What Is Quantitative Asset Management?

M. McGee

Quantitative asset management is a method of making financial decisions based solely on numerical and statistical data. This investment method is very popular in many large investment houses because it typically ends up with a steady stream of positive results. While other decision making methods may result in larger gains on the short term, long-term high-dollar investors generally do not desire the higher risk and erratic results found in these methods. Quantitative asset management is also a predictive method; using quantitative analysis, investors can make accurate predictions regarding market trends.

Quantitative asset management involves investing using hard data and statistics.
Quantitative asset management involves investing using hard data and statistics.

Purely mathematical methods for determining investment strategies have existed since investment began. Even so, it wasn’t until the mid-part of the 20th century that economists began codifying the methods and strategies that would become quantitative asset management. As technology progressed to current day, these methods have benefited from increased data accesses and faster computational speeds.

The science of quantitative asset management is based on hard numbers. Financiers take every available scrap of information pertaining to an asset and combine it into a larger picture. Any number is potentially useful; if it is a single number, such as base value, over a long period of time, it is especially important. The more numbers and time frames the managers have, the clearer the analysis of the asset will be. When all the information is combined together, it is possible to see how the asset changes over time in relation to other known information.
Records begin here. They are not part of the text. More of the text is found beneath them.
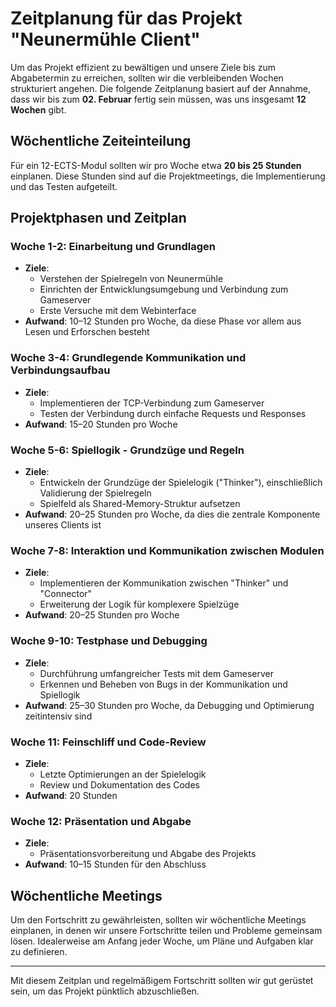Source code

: # Zeitplanung für das Projekt "Neunermühle Client"

Um das Projekt effizient zu bewältigen und unsere Ziele bis zum Abgabetermin zu erreichen, sollten wir die verbleibenden Wochen strukturiert angehen. Die folgende Zeitplanung basiert auf der Annahme, dass wir bis zum **02. Februar** fertig sein müssen, was uns insgesamt **12 Wochen** gibt.

## Wöchentliche Zeiteinteilung

Für ein 12-ECTS-Modul sollten wir pro Woche etwa **20 bis 25 Stunden** einplanen. Diese Stunden sind auf die Projektmeetings, die Implementierung und das Testen aufgeteilt.

## Projektphasen und Zeitplan

### Woche 1-2: Einarbeitung und Grundlagen

- **Ziele**:
  - Verstehen der Spielregeln von Neunermühle
  - Einrichten der Entwicklungsumgebung und Verbindung zum Gameserver
  - Erste Versuche mit dem Webinterface
- **Aufwand**: 10–12 Stunden pro Woche, da diese Phase vor allem aus Lesen und Erforschen besteht

### Woche 3-4: Grundlegende Kommunikation und Verbindungsaufbau

- **Ziele**:
  - Implementieren der TCP-Verbindung zum Gameserver
  - Testen der Verbindung durch einfache Requests und Responses
- **Aufwand**: 15–20 Stunden pro Woche

### Woche 5-6: Spiellogik - Grundzüge und Regeln

- **Ziele**:
  - Entwickeln der Grundzüge der Spielelogik ("Thinker"), einschließlich Validierung der Spielregeln
  - Spielfeld als Shared-Memory-Struktur aufsetzen
- **Aufwand**: 20–25 Stunden pro Woche, da dies die zentrale Komponente unseres Clients ist

### Woche 7-8: Interaktion und Kommunikation zwischen Modulen

- **Ziele**:
  - Implementieren der Kommunikation zwischen "Thinker" und "Connector"
  - Erweiterung der Logik für komplexere Spielzüge
- **Aufwand**: 20–25 Stunden pro Woche

### Woche 9-10: Testphase und Debugging

- **Ziele**:
  - Durchführung umfangreicher Tests mit dem Gameserver
  - Erkennen und Beheben von Bugs in der Kommunikation und Spiellogik
- **Aufwand**: 25–30 Stunden pro Woche, da Debugging und Optimierung zeitintensiv sind

### Woche 11: Feinschliff und Code-Review

- **Ziele**:
  - Letzte Optimierungen an der Spielelogik
  - Review und Dokumentation des Codes
- **Aufwand**: 20 Stunden

### Woche 12: Präsentation und Abgabe

- **Ziele**:
  - Präsentationsvorbereitung und Abgabe des Projekts
- **Aufwand**: 10–15 Stunden für den Abschluss

## Wöchentliche Meetings

Um den Fortschritt zu gewährleisten, sollten wir wöchentliche Meetings einplanen, in denen wir unsere Fortschritte teilen und Probleme gemeinsam lösen. Idealerweise am Anfang jeder Woche, um Pläne und Aufgaben klar zu definieren.

---

Mit diesem Zeitplan und regelmäßigem Fortschritt sollten wir gut gerüstet sein, um das Projekt pünktlich abzuschließen.

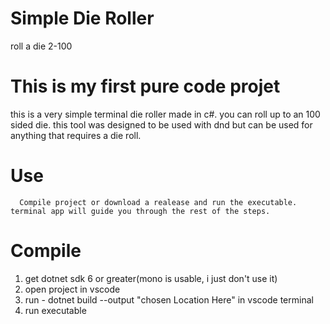 # Simple Die Roller
 roll a die 2-100
# This is my first pure code projet
   this is a very simple terminal die roller made in c#. you can roll up to an 100 sided die. this tool was designed to be used with dnd but can be used for anything that requires a die roll.
   # Use 
      Compile project or download a realease and run the executable. terminal app will guide you through the rest of the steps.
  # Compile
  1.  get dotnet sdk 6 or greater(mono is usable, i just don't use it)
  2.  open project in vscode
  3.  run - dotnet build --output "chosen Location Here" in vscode terminal
  4.  run executable 
     
  
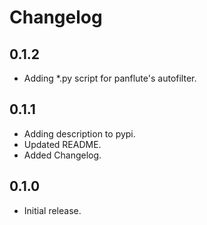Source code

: # Changelog


## 0.1.2

- Adding \*.py script for panflute's autofilter.


## 0.1.1

- Adding description to pypi.
- Updated README.
- Added Changelog.


## 0.1.0

- Initial release.
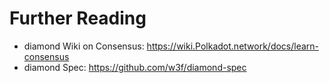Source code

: # Further Reading

- diamond Wiki on Consensus: <https://wiki.Polkadot.network/docs/learn-consensus>
- diamond Spec: <https://github.com/w3f/diamond-spec>
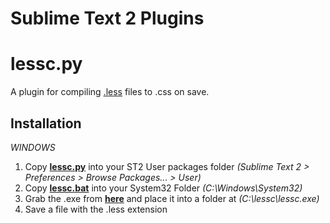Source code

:Sublime Text 2 Plugins
===============================================

lessc.py
========

A plugin for compiling [.less](http://lesscss.org/) files to .css on save.

Installation
------------

*WINDOWS*
1. Copy **[lessc.py](https://github.com/BBB/sublime-text-2-plugins/raw/master/lessc/lessc.py)** into your ST2 User packages folder *(Sublime Text 2 > Preferences > Browse Packages... > User)*
2. Copy **[lessc.bat](https://github.com/BBB/sublime-text-2-plugins/raw/master/lessc/lessc.bat)** into your System32 Folder *(C:\Windows\System32)*
3. Grab the .exe from **[here](http://digitalpbk.com/less-css/less-css-compiler-windows-lesscexe)** and place it into a folder at *(C:\lessc\lessc.exe)*
4. Save a file with the .less extension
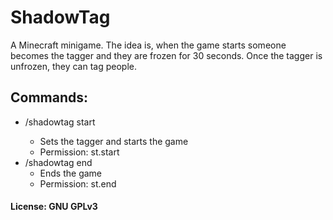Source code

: # ShadowTag
A Minecraft minigame. The idea is, when the game starts someone becomes the tagger and they are frozen for 30 seconds.
Once the tagger is unfrozen, they can tag people. 

<!--Once someone is tagged, they become the tagger and are frozen for 30 seconds. The game keeps going until you end it.
The tagger also has powerups. A rabbit's foot for jump boost, a feather for swiftness, and gray dye for invisibility.-->

## Commands:
* /shadowtag start <player>
  * Sets the tagger and starts the game
  * Permission: st.start
* /shadowtag end
  * Ends the game
  * Permission: st.end

 
#### License: GNU GPLv3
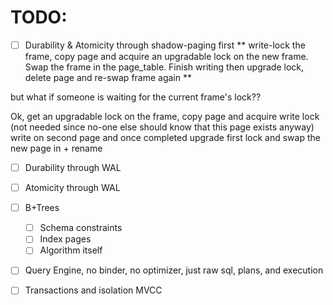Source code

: # TODO:

- [ ] Durability & Atomicity through shadow-paging first
** write-lock the frame, copy page and acquire an upgradable
lock on the new frame. Swap the frame in the page_table.
Finish writing then upgrade lock, delete page and re-swap frame again **

but what if someone is waiting for the current frame's lock??

Ok, get an upgradable lock on the frame, copy page and acquire write lock
(not needed since no-one else should know that this page exists anyway)
write on second page and once completed upgrade first lock and swap the new page in + rename


- [ ] Durability through WAL
- [ ] Atomicity through WAL
- [ ] B+Trees
    - [ ] Schema constraints
    - [ ] Index pages
    - [ ] Algorithm itself
- [ ] Query Engine, no binder, no optimizer, just raw sql, plans, and execution
- [ ] Transactions and isolation MVCC

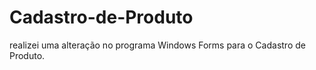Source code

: # Cadastro-de-Produto
realizei uma alteração no programa Windows Forms para o Cadastro de  Produto. 

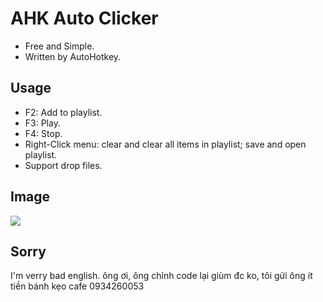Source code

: # AHK Auto Clicker
* Free and Simple.
* Written by AutoHotkey.
## Usage
* F2: Add to playlist.
* F3: Play.
* F4: Stop.
* Right-Click menu: clear and clear all items in playlist; save and open playlist.
* Support drop files.
## Image
<img align="center" src="https://i.imgur.com/dK6cBcv.png"/>

## Sorry
I'm verry bad english.
ông ơi, ông chỉnh code lại giùm đc ko, tôi gửi ông ít tiền bánh kẹo cafe
0934260053
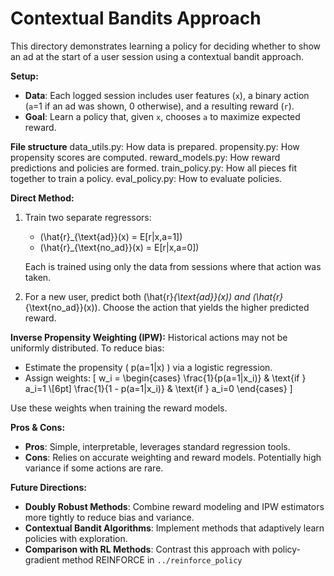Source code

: # Contextual Bandits Approach

This directory demonstrates learning a policy for deciding whether to show an ad at the start of a user session using a contextual bandit approach.

**Setup:**

- **Data**: Each logged session includes user features (`x`), a binary action (`a`=1 if an ad was shown, 0 otherwise), and a resulting reward (`r`).
- **Goal**: Learn a policy that, given `x`, chooses `a` to maximize expected reward.

**File structure**
data_utils.py: How data is prepared.
propensity.py: How propensity scores are computed.
reward_models.py: How reward predictions and policies are formed.
train_policy.py: How all pieces fit together to train a policy.
eval_policy.py: How to evaluate policies.

**Direct Method:**

1. Train two separate regressors:
   - \(\hat{r}_{\text{ad}}(x) = E[r|x,a=1]\)
   - \(\hat{r}_{\text{no\_ad}}(x) = E[r|x,a=0]\)
   
   Each is trained using only the data from sessions where that action was taken.

2. For a new user, predict both \(\hat{r}_{\text{ad}}(x)\) and \(\hat{r}_{\text{no\_ad}}(x)\). Choose the action that yields the higher predicted reward.

**Inverse Propensity Weighting (IPW):**
Historical actions may not be uniformly distributed. To reduce bias:

- Estimate the propensity \( p(a=1|x) \) via a logistic regression.
- Assign weights:
  \[
  w_i =
  \begin{cases}
  \frac{1}{p(a=1|x_i)} & \text{if } a_i=1 \\[6pt]
  \frac{1}{1 - p(a=1|x_i)} & \text{if } a_i=0
  \end{cases}
  \]

Use these weights when training the reward models.

**Pros & Cons:**

- **Pros**: Simple, interpretable, leverages standard regression tools.
- **Cons**: Relies on accurate weighting and reward models. Potentially high variance if some actions are rare.

**Future Directions:**

- **Doubly Robust Methods**: Combine reward modeling and IPW estimators more tightly to reduce bias and variance.
- **Contextual Bandit Algorithms**: Implement methods that adaptively learn policies with exploration.
- **Comparison with RL Methods**: Contrast this approach with policy-gradient method REINFORCE in `../reinforce_policy`
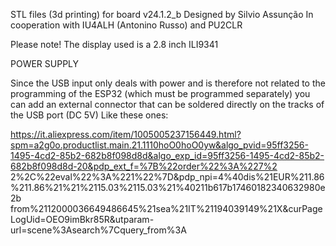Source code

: STL files (3d printing)  for board v24.1.2_b Designed by Silvio Assunção  In cooperation with IU4ALH (Antonino Russo) and PU2CLR

Please note! 
The display used is a 2.8 inch ILI9341


POWER SUPPLY

Since the USB input only deals with power and is therefore not related to the programming of the ESP32 (which must be programmed separately) you can add an external connector that can be soldered directly on the tracks of the USB port (DC 5V)
Like these ones:

https://it.aliexpress.com/item/1005005237156449.html?spm=a2g0o.productlist.main.21.1110hoO0hoO0yw&algo_pvid=95ff3256-1495-4cd2-85b2-682b8f098d8d&algo_exp_id=95ff3256-1495-4cd2-85b2-682b8f098d8d-20&pdp_ext_f=%7B%22order%22%3A%227%2 2%2C%22eval%22%3A%221%22%7D&pdp_npi=4%40dis%21EUR%211.86%211.86%21%21%2115.03%2115.03%21%40211b617b17460182340632980e2b from%2112000036649486645%21sea%21IT%21194039149%21X&curPageLogUid=OEO9imBkr85R&utparam-url=scene%3Asearch%7Cquery_from%3A
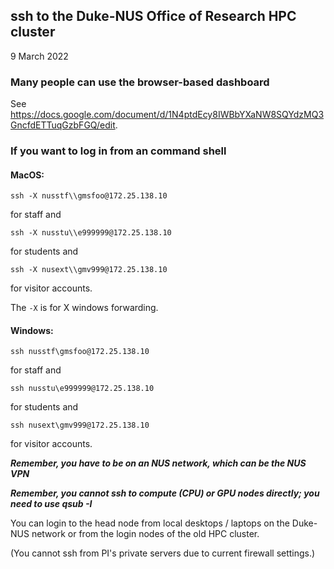 ## ssh to the Duke-NUS Office of Research HPC cluster

9 March 2022

### Many people can use the browser-based dashboard

See https://docs.google.com/document/d/1N4ptdEcy8IWBbYXaNW8SQYdzMQ3GncfdETTuqGzbFGQ/edit.

### If you want to log in from an command shell

#### MacOS:

`ssh -X nusstf\\gmsfoo@172.25.138.10`

for staff and

`ssh -X nusstu\\e999999@172.25.138.10`

for students and

`ssh -X nusext\\gmv999@172.25.138.10`

for visitor accounts.

The `-X` is for X windows forwarding.

#### Windows:

`ssh nusstf\gmsfoo@172.25.138.10`

for staff and

`ssh nusstu\e999999@172.25.138.10`

for students and

`ssh nusext\gmv999@172.25.138.10`

for visitor accounts.

***Remember, you have to be on an NUS network, which can be the NUS VPN***

***Remember, you cannot ssh to compute (CPU) or GPU nodes directly; you need to use qsub -I***

You can login to the head node from local desktops / laptops on the Duke-NUS network or 
from the login nodes of the old HPC cluster.

(You cannot ssh from PI's private servers due to current firewall settings.)

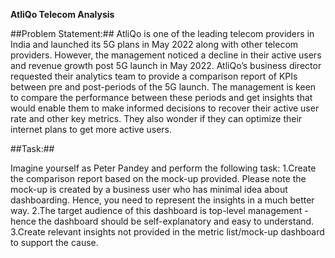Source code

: **AtliQo Telecom Analysis**

##Problem Statement:##
AtliQo is one of the leading telecom providers in India and launched its 5G plans in May 2022 along with other telecom providers.
However, the management noticed a decline in their active users and revenue growth post 5G launch in May 2022. 
AtliQo’s business director requested their analytics team to provide a comparison report of KPIs between pre and post-periods of the 5G launch. 
The management is keen to compare the performance between these periods and get insights that would enable them to make informed decisions 
to recover their active user rate and other key metrics. They also wonder if they can optimize their internet plans to get more active users.

##Task:##

Imagine yourself as Peter Pandey and perform the following task:
1.Create the comparison report based on the mock-up provided. Please note the mock-up is created by a business user who has minimal idea about dashboarding. Hence, you need to represent the insights in a much better way.
2.The target audience of this dashboard is top-level management - hence the dashboard should be self-explanatory and easy to understand.
3.Create relevant insights not provided in the metric list/mock-up dashboard to support the cause.

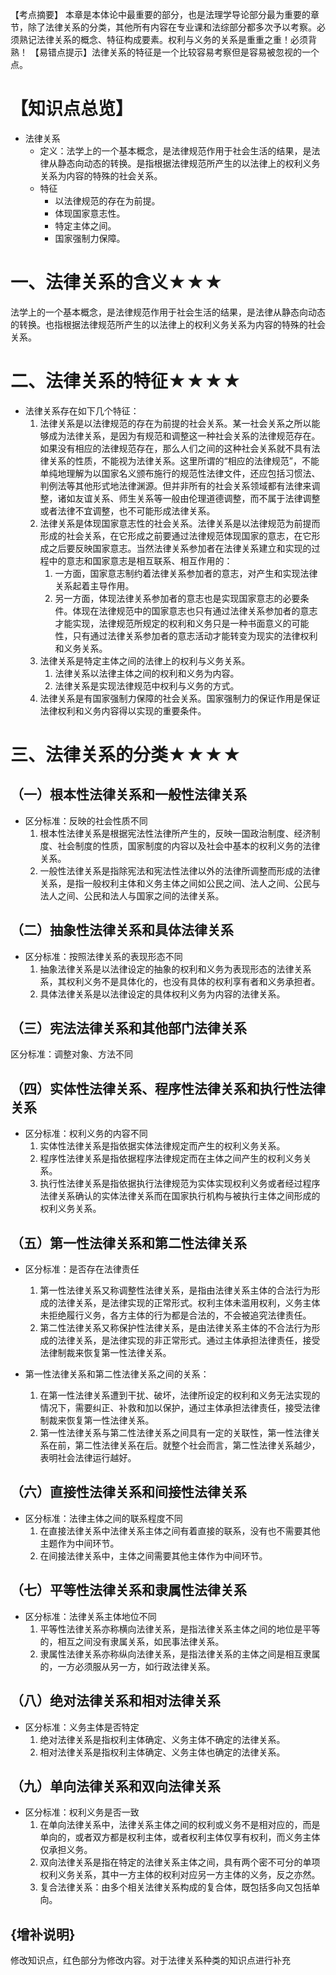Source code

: 【考点摘要】
本章是本体论中最重要的部分，也是法理学导论部分最为重要的章节，除了法律关系的分类，其他所有内容在专业课和法综部分都多次予以考察。必须熟记法律关系的概念、特征构成要素。权利与义务的关系是重重之重！必须背熟！
【易错点提示】法律关系的特征是一个比较容易考察但是容易被忽视的一个点。
# 【知识点总览】
- 法律关系
	- 定义：法学上的一个基本概念，是法律规范作用于社会生活的结果，是法律从静态向动态的转换。是指根据法律规范所产生的以法律上的权利义务关系为内容的特殊的社会关系。
	- 特征
		- 以法律规范的存在为前提。
		- 体现国家意志性。
		- 特定主体之间。
		- 国家强制力保障。
# 一、法律关系的含义★★★
法学上的一个基本概念，是法律规范作用于社会生活的结果，是法律从静态向动态的转换。也指根据法律规范所产生的以法律上的权利义务关系为内容的特殊的社会关系。
# 二、法律关系的特征★★★★
- 法律关系存在如下几个特征：
	1. 法律关系是以法律规范的存在为前提的社会关系。某一社会关系之所以能够成为法律关系，是因为有规范和调整这一种社会关系的法律规范存在。如果没有相应的法律规范存在，那么人们之间的这种社会关系就不具有法律关系的性质，不能视为法律关系。这里所谓的“相应的法律规范”，不能单纯地理解为以国家名义颁布施行的规范性法律文件，还应包括习惯法、判例法等其他形式地法律渊源。但并非所有的社会关系领域都有法律来调整，诸如友谊关系、师生关系等一般由伦理道德调整，而不属于法律调整或者法律不宜调整，也不可能形成法律关系。
	2. 法律关系是体现国家意志性的社会关系。法律关系是以法律规范为前提而形成的社会关系，在它形成之前要通过法律规范体现国家的意志，在它形成之后要反映国家意志。当然法律关系参加者在法律关系建立和实现的过程中的意志和国家意志是相互联系、相互作用的：
		1. 一方面，国家意志制约着法律关系参加者的意志，对产生和实现法律关系起着主导作用。
		2. 另一方面，体现法律关系参加者的意志也是实现国家意志的必要条件。体现在法律规范中的国家意志也只有通过法律关系参加者的意志才能实现，法律规范所规定的权利和义务只是一种书面意义的可能性，只有通过法律关系参加者的意志活动才能转变为现实的法律权利和义务关系。
	3. 法律关系是特定主体之间的法律上的权利与义务关系。
		1. 法律关系以法律主体之间的权利和义务为内容。
		2. 法律关系是实现法律规范中权利与义务的方式。
	4. 法律关系是有国家强制力保障的社会关系。国家强制力的保证作用是保证法律权利和义务内容得以实现的重要条件。
# 三、法律关系的分类★★★★
## （一）根本性法律关系和一般性法律关系
- 区分标准：反映的社会性质不同
	1. 根本性法律关系是根据宪法性法律所产生的，反映一国政治制度、经济制度、社会制度的性质，国家制度的内容以及社会中基本的权利义务的法律关系。
	2. 一般性法律关系是指除宪法和宪法性法律以外的法律所调整而形成的法律关系，是指一般权利主体和义务主体之间如公民之间、法人之间、公民与法人之间、公民和法人与国家之间的法律关系。
## （二）抽象性法律关系和具体法律关系
- 区分标准：按照法律关系的表现形态不同
	1. 抽象法律关系是以法律设定的抽象的权利和义务为表现形态的法律关系系，其权利义务不是具体化的，也没有具体的权利享有者和义务承担者。
	2. 具体法律关系是以法律设定的具体权利义务为内容的法律关系。
## （三）宪法法律关系和其他部门法律关系
区分标准：调整对象、方法不同
## （四）实体性法律关系、程序性法律关系和执行性法律关系
- 区分标准：权利义务的内容不同
	1. 实体性法律关系是指依据实体法律规定而产生的权利义务关系。
	2. 程序性法律关系是指依据程序法律规定而在主体之间产生的权利义务关系。
	3. 执行性法律关系是指依据执行法律规范为实体实现权利义务或者经过程序法律关系确认的实体法律关系而在国家执行机构与被执行主体之间形成的权利义务关系。
## （五）第一性法律关系和第二性法律关系
- 区分标准：是否存在法律责任
	1. 第一性法律关系又称调整性法律关系，是指由法律关系主体的合法行为形成的法律关系，是法律实现的正常形式。权利主体未滥用权利，义务主体未拒绝履行义务，各方主体的行为都是合法的，不会被追究法律责任。
	2. 第二性法律关系又称保护性法律关系，是由法律关系主体的不合法行为形成的法律关系，是法律实现的非正常形式。通过主体承担法律责任，接受法律制裁来恢复第一性法律关系。

- 第一性法律关系和第二性法律关系之间的关系：
	1. 在第一性法律关系遭到干扰、破坏，法律所设定的权利和义务无法实现的情况下，需要纠正、补救和加以保护，通过主体承担法律责任，接受法律制裁来恢复第一性法律关系。
	2. 第一性法律关系与第二性法律关系之间具有一定的关联性，第一性法律关系在前，第二性法律关系在后。就整个社会而言，第二性法律关系越少，表明社会法律运行越好。
## （六）直接性法律关系和间接性法律关系
- 区分标准：法律主体之间的联系程度不同
	1. 在直接法律关系中法律关系主体之间有着直接的联系，没有也不需要其他主题作为中间环节。
	2. 在间接法律关系中，主体之间需要其他主体作为中间环节。
## （七）平等性法律关系和隶属性法律关系
- 区分标准：法律关系主体地位不同
	1. 平等性法律关系亦称横向法律关系，是指法律关系主体之间的地位是平等的，相互之间没有隶属关系，如民事法律关系。
	2. 隶属性法律关系亦称纵向法律关系，是指法律关系的主体之间是相互隶属的，一方必须服从另一方，如行政法律关系。
## （八）绝对法律关系和相对法律关系
- 区分标准：义务主体是否特定
	1. 绝对法律关系是指权利主体确定、义务主体不确定的法律关系。
	2. 相对法律关系是指权利主体确定、义务主体也确定的法律关系。
## （九）单向法律关系和双向法律关系
- 区分标准：权利义务是否一致
	1. 在单向法律关系中，法律关系主体之间的权利或义务不是相对应的，而是单向的，或者双方都是权利主体，或者权利主体仅享有权利，而义务主体仅承担义务。
	2. 双向法律关系是指在特定的法律关系主体之间，具有两个密不可分的单项权利义务关系，其中一方主体的权利对应另一方主体的义务，反之亦然。
	3. 复合法律关系：由多个相关法律关系构成的复合体，既包括多向又包括单向。
## {增补说明}
修改知识点，红色部分为修改内容。对于法律关系种类的知识点进行补充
The main purpose of this information is making predictions on the outcome of future financial fluctuations. If a certain asset has proven numerically that it will always behave a certain way when compared to another variable, it is assumed that that trend will continue in the future. For example, if a certain stock price has fallen during a certain week of a certain month since it went on the market, an investor can target that week to buy into the company. This example is very simplistic; this form of correlation can cover a huge range of data from the day of the week to the phase of the moon.

Since quantitative asset management works by using past data, it works best on situations where an asset has existed for a while. This means that these data gathering and analysis methods don’t function as well on startups or new assets. Since these assets have the tendency to be the most volatile, a purely quantitative portfolio is generally abnormally stable. This stability comes at a price, as more stable investments often have a smaller overall return and a larger initial buy-in cost.